TASK STATEMENT →
Only the lines below starting at the one that contains "- Fechar a guia" and ending at the one that contains "- **Configuração do" are to be reproduced, exactly and with both ends kept.

WORKING DATA →
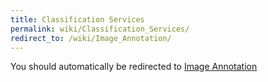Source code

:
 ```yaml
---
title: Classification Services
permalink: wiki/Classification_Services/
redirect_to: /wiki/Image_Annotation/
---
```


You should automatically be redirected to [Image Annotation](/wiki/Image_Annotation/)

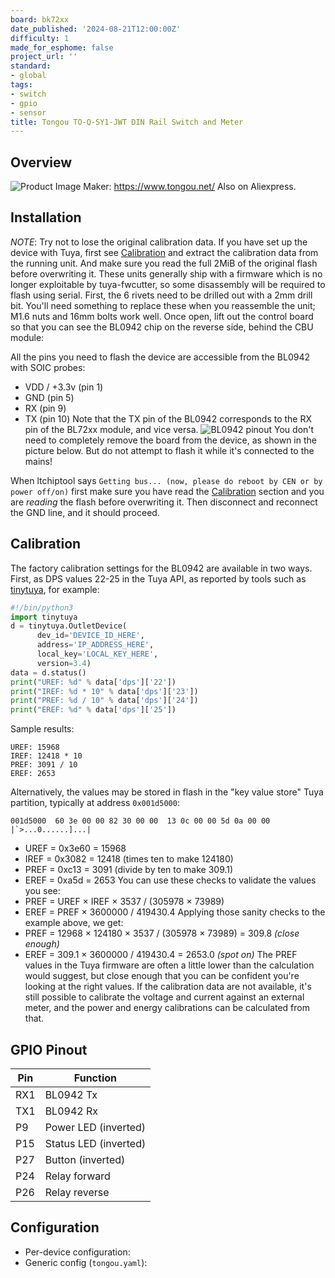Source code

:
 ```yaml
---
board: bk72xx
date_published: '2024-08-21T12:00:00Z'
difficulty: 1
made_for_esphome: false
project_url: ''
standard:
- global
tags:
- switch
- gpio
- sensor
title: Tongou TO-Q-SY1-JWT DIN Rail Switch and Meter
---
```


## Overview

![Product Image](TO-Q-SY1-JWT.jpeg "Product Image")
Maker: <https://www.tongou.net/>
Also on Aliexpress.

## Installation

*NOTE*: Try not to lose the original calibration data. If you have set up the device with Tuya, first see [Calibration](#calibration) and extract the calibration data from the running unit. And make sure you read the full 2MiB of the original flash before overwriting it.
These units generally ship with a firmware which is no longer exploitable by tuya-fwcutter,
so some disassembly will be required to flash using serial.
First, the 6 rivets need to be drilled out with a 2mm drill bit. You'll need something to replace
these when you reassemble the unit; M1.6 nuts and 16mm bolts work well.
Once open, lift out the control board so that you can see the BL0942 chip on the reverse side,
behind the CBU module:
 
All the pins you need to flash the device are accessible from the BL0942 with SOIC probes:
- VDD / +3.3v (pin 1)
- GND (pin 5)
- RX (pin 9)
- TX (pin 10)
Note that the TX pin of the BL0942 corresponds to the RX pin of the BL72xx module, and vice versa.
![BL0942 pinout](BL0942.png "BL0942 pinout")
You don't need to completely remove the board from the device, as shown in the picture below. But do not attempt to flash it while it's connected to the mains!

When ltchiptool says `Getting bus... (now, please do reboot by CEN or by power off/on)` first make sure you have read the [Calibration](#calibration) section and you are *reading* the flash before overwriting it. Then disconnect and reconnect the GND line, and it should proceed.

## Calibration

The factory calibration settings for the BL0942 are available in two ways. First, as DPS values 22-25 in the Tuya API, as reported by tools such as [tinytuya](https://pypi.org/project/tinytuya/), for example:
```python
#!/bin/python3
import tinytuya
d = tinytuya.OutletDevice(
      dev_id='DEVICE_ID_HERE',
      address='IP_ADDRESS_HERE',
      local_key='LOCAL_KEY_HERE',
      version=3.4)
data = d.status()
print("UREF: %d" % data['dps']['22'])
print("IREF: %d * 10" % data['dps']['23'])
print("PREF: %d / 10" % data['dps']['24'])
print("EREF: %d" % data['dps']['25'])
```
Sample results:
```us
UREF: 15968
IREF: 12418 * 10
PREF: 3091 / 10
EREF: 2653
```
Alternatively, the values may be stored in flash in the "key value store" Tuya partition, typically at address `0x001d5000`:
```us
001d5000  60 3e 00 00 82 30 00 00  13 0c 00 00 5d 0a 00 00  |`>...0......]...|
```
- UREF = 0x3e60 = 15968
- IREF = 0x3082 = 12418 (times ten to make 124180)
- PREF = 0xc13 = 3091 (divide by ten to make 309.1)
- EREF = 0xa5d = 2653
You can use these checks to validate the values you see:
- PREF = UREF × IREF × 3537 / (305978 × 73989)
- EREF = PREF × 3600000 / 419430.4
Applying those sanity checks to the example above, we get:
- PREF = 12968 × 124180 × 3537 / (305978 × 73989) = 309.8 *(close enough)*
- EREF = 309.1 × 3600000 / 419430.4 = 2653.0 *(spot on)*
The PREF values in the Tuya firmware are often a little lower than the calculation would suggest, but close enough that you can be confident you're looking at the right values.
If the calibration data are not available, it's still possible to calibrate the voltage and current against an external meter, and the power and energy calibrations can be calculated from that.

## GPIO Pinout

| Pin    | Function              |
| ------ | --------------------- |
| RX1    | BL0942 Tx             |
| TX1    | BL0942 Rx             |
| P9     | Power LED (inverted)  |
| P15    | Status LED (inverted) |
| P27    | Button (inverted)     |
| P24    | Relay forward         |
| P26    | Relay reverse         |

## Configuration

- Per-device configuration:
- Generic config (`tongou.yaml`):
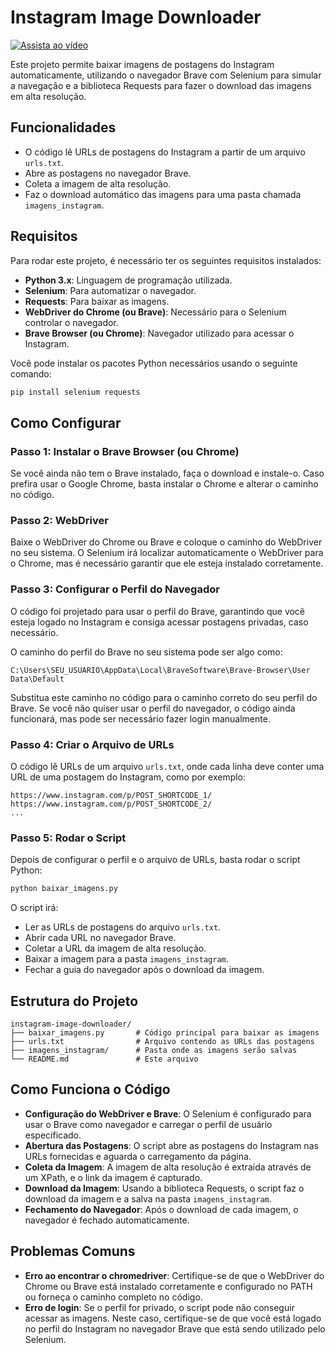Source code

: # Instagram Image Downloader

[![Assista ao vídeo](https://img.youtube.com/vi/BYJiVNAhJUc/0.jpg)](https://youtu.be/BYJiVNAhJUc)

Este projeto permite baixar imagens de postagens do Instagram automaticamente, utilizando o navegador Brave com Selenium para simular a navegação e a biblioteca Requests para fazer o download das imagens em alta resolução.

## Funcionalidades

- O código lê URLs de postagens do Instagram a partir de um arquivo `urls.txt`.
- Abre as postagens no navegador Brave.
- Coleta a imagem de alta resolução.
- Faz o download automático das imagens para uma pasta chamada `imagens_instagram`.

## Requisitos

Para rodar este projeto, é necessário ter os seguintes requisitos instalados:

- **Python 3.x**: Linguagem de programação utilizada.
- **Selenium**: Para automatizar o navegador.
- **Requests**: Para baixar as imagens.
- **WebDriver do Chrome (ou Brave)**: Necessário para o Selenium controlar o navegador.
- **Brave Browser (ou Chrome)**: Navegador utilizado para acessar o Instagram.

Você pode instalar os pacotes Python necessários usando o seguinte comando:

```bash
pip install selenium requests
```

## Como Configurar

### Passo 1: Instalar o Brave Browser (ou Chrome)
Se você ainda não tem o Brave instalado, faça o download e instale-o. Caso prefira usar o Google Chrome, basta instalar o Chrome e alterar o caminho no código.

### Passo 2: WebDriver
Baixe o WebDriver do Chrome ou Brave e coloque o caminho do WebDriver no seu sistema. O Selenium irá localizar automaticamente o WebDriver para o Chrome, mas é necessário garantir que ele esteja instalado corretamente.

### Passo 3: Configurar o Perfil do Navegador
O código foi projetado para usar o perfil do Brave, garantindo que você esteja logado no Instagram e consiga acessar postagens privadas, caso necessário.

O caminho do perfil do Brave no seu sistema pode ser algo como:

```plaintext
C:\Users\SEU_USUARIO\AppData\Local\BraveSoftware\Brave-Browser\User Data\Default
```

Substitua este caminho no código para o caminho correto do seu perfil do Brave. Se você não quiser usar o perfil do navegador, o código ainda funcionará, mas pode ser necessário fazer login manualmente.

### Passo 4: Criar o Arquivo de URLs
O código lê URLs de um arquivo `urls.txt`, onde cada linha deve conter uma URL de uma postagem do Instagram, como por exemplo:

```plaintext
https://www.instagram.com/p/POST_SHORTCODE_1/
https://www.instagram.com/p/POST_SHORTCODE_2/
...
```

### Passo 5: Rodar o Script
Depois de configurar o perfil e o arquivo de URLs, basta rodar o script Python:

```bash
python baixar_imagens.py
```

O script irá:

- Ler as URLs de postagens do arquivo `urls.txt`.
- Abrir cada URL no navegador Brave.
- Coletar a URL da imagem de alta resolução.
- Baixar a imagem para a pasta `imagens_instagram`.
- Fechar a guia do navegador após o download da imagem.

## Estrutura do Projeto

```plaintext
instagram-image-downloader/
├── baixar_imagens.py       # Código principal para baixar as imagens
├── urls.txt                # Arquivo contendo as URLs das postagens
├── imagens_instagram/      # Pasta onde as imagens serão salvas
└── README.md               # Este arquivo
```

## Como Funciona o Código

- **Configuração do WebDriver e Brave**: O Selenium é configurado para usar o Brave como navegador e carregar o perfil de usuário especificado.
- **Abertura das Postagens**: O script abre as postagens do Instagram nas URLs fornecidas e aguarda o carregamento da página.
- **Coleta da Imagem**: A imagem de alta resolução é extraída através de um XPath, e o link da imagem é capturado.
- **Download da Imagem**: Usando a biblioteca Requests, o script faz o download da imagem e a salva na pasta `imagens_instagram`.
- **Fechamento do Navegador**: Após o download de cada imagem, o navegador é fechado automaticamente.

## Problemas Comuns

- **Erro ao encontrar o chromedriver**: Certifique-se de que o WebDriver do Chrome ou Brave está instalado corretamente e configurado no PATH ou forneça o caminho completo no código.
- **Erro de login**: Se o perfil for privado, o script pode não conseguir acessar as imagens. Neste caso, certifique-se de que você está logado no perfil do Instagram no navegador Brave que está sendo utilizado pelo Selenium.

TASK RESULT →
- Fechar a guia do navegador após o download da imagem.

## Estrutura do Projeto

```plaintext
instagram-image-downloader/
├── baixar_imagens.py       # Código principal para baixar as imagens
├── urls.txt                # Arquivo contendo as URLs das postagens
├── imagens_instagram/      # Pasta onde as imagens serão salvas
└── README.md               # Este arquivo
```

## Como Funciona o Código

- **Configuração do WebDriver e Brave**: O Selenium é configurado para usar o Brave como navegador e carregar o perfil de usuário especificado.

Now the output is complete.